Problem description:
Locate the line with "The documentation for" in the material. Copy that line and each one after it, through the last, exactly and with nothing else.

-*-*-

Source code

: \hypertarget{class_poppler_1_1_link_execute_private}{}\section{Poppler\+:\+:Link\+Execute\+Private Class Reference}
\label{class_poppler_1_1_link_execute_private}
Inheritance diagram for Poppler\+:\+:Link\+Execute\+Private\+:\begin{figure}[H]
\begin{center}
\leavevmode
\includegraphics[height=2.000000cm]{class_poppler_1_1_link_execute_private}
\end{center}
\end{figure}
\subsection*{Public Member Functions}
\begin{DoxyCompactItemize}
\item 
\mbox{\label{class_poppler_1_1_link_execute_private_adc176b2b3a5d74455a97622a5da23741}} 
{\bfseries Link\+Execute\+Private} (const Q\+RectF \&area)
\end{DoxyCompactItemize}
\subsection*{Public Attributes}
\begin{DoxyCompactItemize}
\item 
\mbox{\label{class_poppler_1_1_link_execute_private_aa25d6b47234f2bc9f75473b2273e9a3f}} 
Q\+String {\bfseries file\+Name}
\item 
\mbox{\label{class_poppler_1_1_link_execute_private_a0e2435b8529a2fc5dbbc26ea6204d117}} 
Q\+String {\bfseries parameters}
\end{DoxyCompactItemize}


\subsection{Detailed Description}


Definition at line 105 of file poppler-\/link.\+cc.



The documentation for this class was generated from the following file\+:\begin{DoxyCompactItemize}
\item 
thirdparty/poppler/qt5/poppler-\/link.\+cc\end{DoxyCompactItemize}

-*-*-

Written reply:
The documentation for this class was generated from the following file\+:\begin{DoxyCompactItemize}
\item 
thirdparty/poppler/qt5/poppler-\/link.\+cc\end{DoxyCompactItemize}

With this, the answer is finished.